Além da falta de transparência, a pecuária na Amazônia tem como características o baixo grau de produtividade – menos de um boi por hectare – e a alta taxa de degradação.
De toda área desmatada na Amazônia ocupada com pasto, 59% está com algum grau de degradação, indo de intermediário a severo.
“Isso significa que a gente pode fazer investimentos nesses pastos com algum tipo de degradação para melhorar sua qualidade, aumentar sua produtividade e aumentar a quantidade de animais por hectare sem a necessidade de nenhum novo desmatamento, e até liberando essas áreas que já são desmatadas para produção de outras atividades”, defende Ritaumaria Pereira, diretora-executiva do Imazon.
Sem transparência
A ferramenta Radar Verde, a única independente do país, busca alcançar toda a cadeia produtiva da carne, incluindo os indiretos.
Em meados de 2022, 90 empresas da indústria da carne no Brasil e 69 varejistas foram convidados a participar do primeiro ciclo do estudo, mas apenas 5% delas aceitaram participar do trabalho, todas grandes empresas do setor. Nenhuma autorizou a divulgação de sua classificação final. Os resultados saíram em dezembro de 2022.
Para 2023, o Radar Verde traz mudanças na metodologia.

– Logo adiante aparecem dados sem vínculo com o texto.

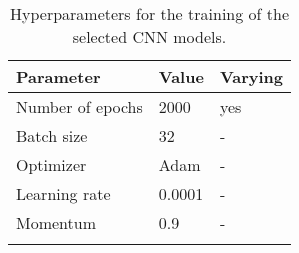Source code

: \begin{table}[ht!]
\small
\begin{center}
\caption{Hyperparameters for the training of the selected CNN models.}
\begin{tabular}{ M{6cm}  M{2cm} M{2cm}}
\toprule
\textbf{Parameter} & \textbf{Value} & \textbf{Varying} \\
\midrule
Number of epochs & 2000 & yes\\
Batch size & 32 & -\\
\midrule
Optimizer & Adam & -\\
Learning rate & 0.0001 & -\\
Momentum & 0.9 & -\\
\bottomrule
\label{tab:exp_details_params_train}
\end{tabular}
\end{center}
\vspace{-4mm}
\end{table}
\FloatBarrier
\noindent
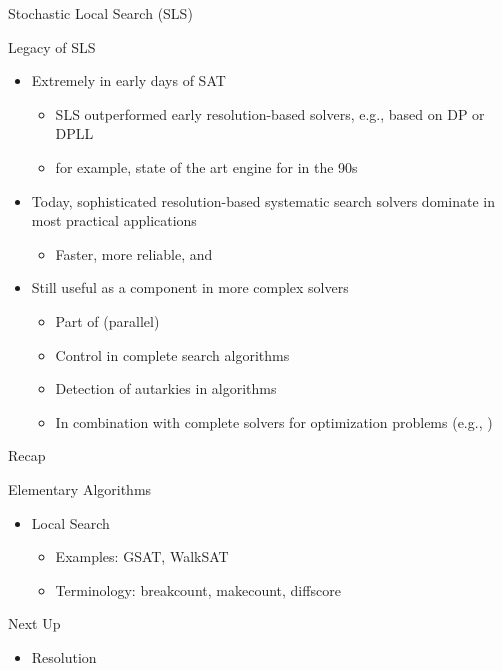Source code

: \documentclass[t]{sdqbeamer}
\begin{document}
\begin{frame}{Stochastic Local Search (SLS)}
\begin{block}{Legacy of SLS}
\begin{itemize}\setlength{\itemsep}{1em}
	\item<1-> Extremely  in early days of SAT
	\begin{itemize}\setlength{\itemsep}{1ex}
		\item SLS outperformed early resolution-based solvers, e.g., based on DP or DPLL
		\item for example, state of the art engine for  in the 90s
	\end{itemize}
	\item<2-> Today, sophisticated resolution-based systematic search solvers dominate in most practical applications
	\begin{itemize}\setlength{\itemsep}{1ex}
		\item Faster, more reliable, and 
	\end{itemize}
	\item<3-> Still useful as a component in more complex solvers
	\begin{itemize}\setlength{\itemsep}{1ex}
		\item Part of (parallel) 
		\item Control  in complete search algorithms
		\item Detection of autarkies in  algorithms
		\item In combination with complete solvers for optimization problems (e.g., )
	\end{itemize}
\end{itemize}
\end{block}
\end{frame}

\begin{frame}{Recap}
\begin{block}{Elementary Algorithms}
	\begin{itemize}\setlength{\itemsep}{1em}
		\item Local Search
		\begin{itemize}\setlength{\itemsep}{1ex}
			\item Examples: GSAT, WalkSAT
			\item Terminology: breakcount, makecount, diffscore
		\end{itemize}
	\end{itemize}
\end{block}
\pause
\begin{block}{Next Up}
	\begin{itemize}\setlength{\itemsep}{1em}
		\item Resolution
	\end{itemize}
\end{block}
\end{frame}
\end{document}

Além da aplicação de questionário que avalia o “Grau de controle da cadeia da carne”, neste novo ciclo também serão avaliados o “Grau de Exposição ao Risco de Desmatamento” e o “Grau de Transparência Pública” dos diferentes elos da cadeia.

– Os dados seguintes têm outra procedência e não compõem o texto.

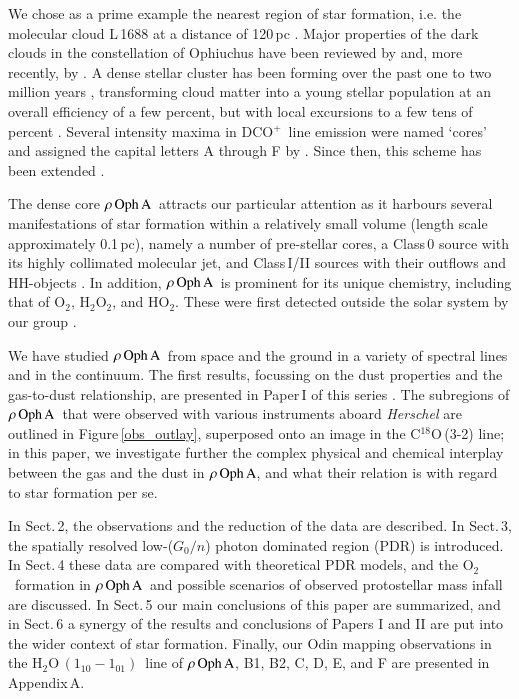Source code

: \documentclass{aa}
\newcommand{\etttio}{{\rm H}$_2$O$\,(1_{10} - 1_{01})$}
\newcommand{\molo}{O$_{2}$}                     %
\newcommand{\dcop}{DCO$^{+}$}
\newcommand{\roa}{$\rho \, {\rm Oph \, A}$}
\begin{document}
We chose as a prime example the nearest region of star formation, i.e. the molecular cloud L\,1688 at a  distance of 120\,pc \citep{loinard2008}. Major properties of the dark clouds in the constellation of Ophiuchus have been reviewed by \citet{wilking2008} and, more recently, by \citet{white2015}.  A dense stellar cluster has been forming over the past one to two million years \citep{bontemps2001,evans2009,ducourant2017}, transforming cloud matter into a young stellar population at an overall efficiency of a few percent, but with local excursions to a few tens of percent \citep{wilkinglada1983,liseau1995,liseau1999,bontemps2001,evans2009}. Several intensity maxima in \dcop\ line emission were named `cores' and assigned the capital letters A through F by \citet{loren1990}. Since then, this scheme has been extended  \citep[e.g.][]{white2015,punanova2016}.

The dense core \roa\ attracts our particular attention as it harbours several manifestations of star formation within a relatively small volume (length scale approximately 0.1\,pc), namely a number of pre-stellar cores, a Class\,0 source with its highly collimated molecular jet, and Class\,I/II sources with their outflows and HH-objects \citep[Fig.\,\ref{obs_outlay} and][]{liseau2015}. In addition, \roa\ is prominent for its unique chemistry, including that of \molo, H$_2$O$_2$, and HO$_2$. These were first detected outside the solar system by our group \citep{larsson2007,liseau2012, bergman2011b,parise2012}.

We have studied \roa\ from space and the ground in a variety of spectral lines and in the continuum. The first results, focussing on the dust properties and the gas-to-dust relationship, are presented in Paper\,I  of this series \citep{liseau2015}. The subregions of \roa\ that were observed with various instruments aboard {\it Herschel} \citep{pilbratt2010} are outlined in Figure\,\ref{obs_outlay}, superposed onto an image in the C$^{18}$O\,(3-2) line;  in this paper, we investigate further the complex physical and chemical interplay between the gas and the dust in \roa, and what their relation is with regard to star formation per se.

In Sect.\,2, the observations and the reduction of the data are described. In Sect.\,3, the spatially resolved low-($G_0/n$) photon dominated region (PDR) is introduced. In Sect.\,4 these data are compared with theoretical PDR models, and the  \molo\ formation in \roa\ and possible scenarios of observed protostellar mass infall are discussed. In Sect.\,5 our main conclusions of this paper are summarized, and in Sect.\,6 a synergy of the results and conclusions of  Papers I and II are put into the wider context of star formation. Finally, our Odin mapping observations in the \etttio\ line of \roa, B1, B2, C, D, E, and F are presented in Appendix\,A.
\end{document}
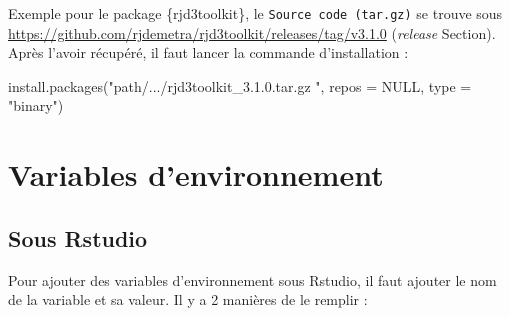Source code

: \documentclass[
]{article}
\newenvironment{Shaded}{\begin{snugshade}}{\end{snugshade}}
\newcommand{\AttributeTok}[1]{\textcolor[rgb]{0.40,0.45,0.13}{#1}}
\newcommand{\ConstantTok}[1]{\textcolor[rgb]{0.56,0.35,0.01}{#1}}
\newcommand{\FunctionTok}[1]{\textcolor[rgb]{0.28,0.35,0.67}{#1}}
\newcommand{\NormalTok}[1]{\textcolor[rgb]{0.00,0.46,0.62}{#1}}
\newcommand{\StringTok}[1]{\textcolor[rgb]{0.13,0.47,0.30}{#1}}
\begin{document}
Exemple pour le package {\{rjd3toolkit\}}, le
\texttt{Source\ code\ (tar.gz)} se trouve sous
\textcolor{html_color}{\url{https://github.com/rjdemetra/rjd3toolkit/releases/tag/v3.1.0}}
(\emph{release} Section). Après l'avoir récupéré, il faut lancer la
commande d'installation :

\begin{Shaded}
\begin{Highlighting}[]
\FunctionTok{install.packages}\NormalTok{(}\StringTok{"path/.../rjd3toolkit\_3.1.0.tar.gz "}\NormalTok{,}
                 \AttributeTok{repos =} \ConstantTok{NULL}\NormalTok{, }\AttributeTok{type =} \StringTok{"binary"}\NormalTok{)}
\end{Highlighting}
\end{Shaded}

\hypertarget{var_env}{%
\section{Variables d'environnement}\label{var_env}}

\hypertarget{sous-rstudio}{%
\subsection{Sous Rstudio}\label{sous-rstudio}}

Pour ajouter des variables d'environnement sous Rstudio, il faut ajouter
le nom de la variable et sa valeur. Il y a 2 manières de le remplir :
\end{document}
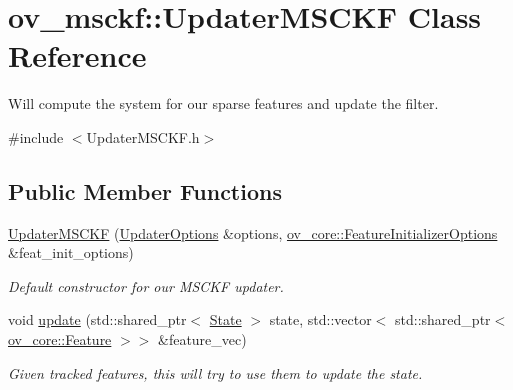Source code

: \hypertarget{classov__msckf_1_1UpdaterMSCKF}{}\section{ov\+\_\+msckf\+:\+:Updater\+M\+S\+C\+KF Class Reference}
\label{classov__msckf_1_1UpdaterMSCKF}


Will compute the system for our sparse features and update the filter.  




{\ttfamily \#include $<$Updater\+M\+S\+C\+K\+F.\+h$>$}

\subsection*{Public Member Functions}
\begin{DoxyCompactItemize}
\item 
\hyperlink{classov__msckf_1_1UpdaterMSCKF_af8d2ffc21b0209319c7fd9a351b9d3ad}{Updater\+M\+S\+C\+KF} (\hyperlink{structov__msckf_1_1UpdaterOptions}{Updater\+Options} \&options, \hyperlink{structov__core_1_1FeatureInitializerOptions}{ov\+\_\+core\+::\+Feature\+Initializer\+Options} \&feat\+\_\+init\+\_\+options)
\begin{DoxyCompactList}\small\item\em Default constructor for our M\+S\+C\+KF updater. \end{DoxyCompactList}\item 
void \hyperlink{classov__msckf_1_1UpdaterMSCKF_a4f307c56582c5fefeef298c5b54da2fd}{update} (std\+::shared\+\_\+ptr$<$ \hyperlink{classov__msckf_1_1State}{State} $>$ state, std\+::vector$<$ std\+::shared\+\_\+ptr$<$ \hyperlink{classov__core_1_1Feature}{ov\+\_\+core\+::\+Feature} $>$$>$ \&feature\+\_\+vec)
\begin{DoxyCompactList}\small\item\em Given tracked features, this will try to use them to update the state. \end{DoxyCompactList}\end{DoxyCompactItemize}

Diferente do grau de controle da cadeia, que depende das respostas das empresas, os outros dois itens serão avaliados independentemente do retorno delas.
Isto é, mesmo que as empresas não aceitem participar ou não queiram publicidade de seus resultados, elas serão avaliadas e classificadas de acordo com os dados públicos disponíveis.

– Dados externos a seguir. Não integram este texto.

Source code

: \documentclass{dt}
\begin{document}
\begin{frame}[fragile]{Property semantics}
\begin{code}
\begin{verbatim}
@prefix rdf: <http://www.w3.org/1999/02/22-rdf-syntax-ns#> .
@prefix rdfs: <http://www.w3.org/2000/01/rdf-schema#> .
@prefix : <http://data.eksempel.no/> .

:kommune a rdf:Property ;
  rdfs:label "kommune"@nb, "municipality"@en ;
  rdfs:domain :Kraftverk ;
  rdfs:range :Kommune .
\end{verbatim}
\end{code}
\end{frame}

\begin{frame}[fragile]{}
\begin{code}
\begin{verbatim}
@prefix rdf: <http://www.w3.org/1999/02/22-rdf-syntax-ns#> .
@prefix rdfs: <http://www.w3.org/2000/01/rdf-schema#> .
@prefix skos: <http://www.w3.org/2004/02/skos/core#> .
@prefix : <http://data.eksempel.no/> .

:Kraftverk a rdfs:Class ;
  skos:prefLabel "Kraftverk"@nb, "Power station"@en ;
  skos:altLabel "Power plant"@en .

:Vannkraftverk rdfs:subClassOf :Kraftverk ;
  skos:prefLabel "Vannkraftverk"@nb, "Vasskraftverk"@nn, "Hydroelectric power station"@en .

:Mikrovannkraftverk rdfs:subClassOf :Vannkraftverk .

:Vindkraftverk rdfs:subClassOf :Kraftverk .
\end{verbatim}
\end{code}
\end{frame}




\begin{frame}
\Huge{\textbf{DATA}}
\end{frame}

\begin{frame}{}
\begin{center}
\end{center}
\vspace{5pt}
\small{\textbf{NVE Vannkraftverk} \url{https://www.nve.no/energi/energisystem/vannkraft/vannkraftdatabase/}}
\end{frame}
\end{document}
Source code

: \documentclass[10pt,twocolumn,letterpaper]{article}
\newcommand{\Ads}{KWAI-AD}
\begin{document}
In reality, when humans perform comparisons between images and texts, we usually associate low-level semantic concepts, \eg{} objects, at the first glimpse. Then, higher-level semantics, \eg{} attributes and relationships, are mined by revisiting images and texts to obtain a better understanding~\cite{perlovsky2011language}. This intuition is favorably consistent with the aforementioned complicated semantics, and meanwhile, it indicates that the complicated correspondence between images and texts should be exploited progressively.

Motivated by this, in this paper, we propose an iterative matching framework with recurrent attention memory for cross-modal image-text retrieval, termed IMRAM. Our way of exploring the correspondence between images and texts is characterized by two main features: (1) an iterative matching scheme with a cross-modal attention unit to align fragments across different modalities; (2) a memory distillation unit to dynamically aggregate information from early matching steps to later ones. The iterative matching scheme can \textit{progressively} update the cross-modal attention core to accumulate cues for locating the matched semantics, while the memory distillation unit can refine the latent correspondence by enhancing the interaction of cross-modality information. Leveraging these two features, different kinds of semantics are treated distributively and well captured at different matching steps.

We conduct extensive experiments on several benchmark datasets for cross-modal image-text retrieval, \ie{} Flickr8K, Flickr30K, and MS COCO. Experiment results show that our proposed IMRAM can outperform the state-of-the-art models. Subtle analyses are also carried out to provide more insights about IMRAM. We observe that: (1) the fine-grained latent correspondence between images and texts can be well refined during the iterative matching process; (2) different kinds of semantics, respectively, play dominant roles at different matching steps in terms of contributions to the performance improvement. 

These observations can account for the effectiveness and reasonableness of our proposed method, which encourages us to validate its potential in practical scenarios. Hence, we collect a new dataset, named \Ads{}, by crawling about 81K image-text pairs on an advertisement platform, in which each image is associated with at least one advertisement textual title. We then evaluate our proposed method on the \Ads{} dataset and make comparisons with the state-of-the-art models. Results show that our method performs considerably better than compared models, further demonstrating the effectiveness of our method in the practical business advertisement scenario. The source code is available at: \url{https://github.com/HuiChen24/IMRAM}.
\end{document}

O “Grau de Exposição ao Risco de Desmatamento” é uma metodologia desenvolvida pelo Imazon que cruza diversas informações, como distância das fazendas em relação ao fornecedor e o local onde o gado é adquirido, e diz o quanto ele está exposto à ilegalidade.
Já o “Grau de Transparência Pública” vai considerar se as informações disponibilizadas no site das empresas varejistas apresentam uma política de controle do desmatamento na cadeia da carne e qual a eficácia dessa política, identificada por meio de auditorias independentes.
Frigoríficos serão avaliados nos três critérios: “Grau de Controle da Cadeia” – como avaliado em 2022 – e os novos “Grau de Transparência Pública” e “Grau de Exposição aos Riscos de Desmatamento”.
Já os varejistas serão avaliados nos critérios “Grau de Controle da Cadeia” e “Grau de Transparência Pública”.
Para este ciclo, 133 empresas frigoríficas localizadas na Amazônia Legal e 69 varejistas do país foram convidados a participar. Os resultados devem ser divulgados em novembro.
Esta reportagem foi, originalmente, publicada no ((o))eco, em 28 de junho de 2023.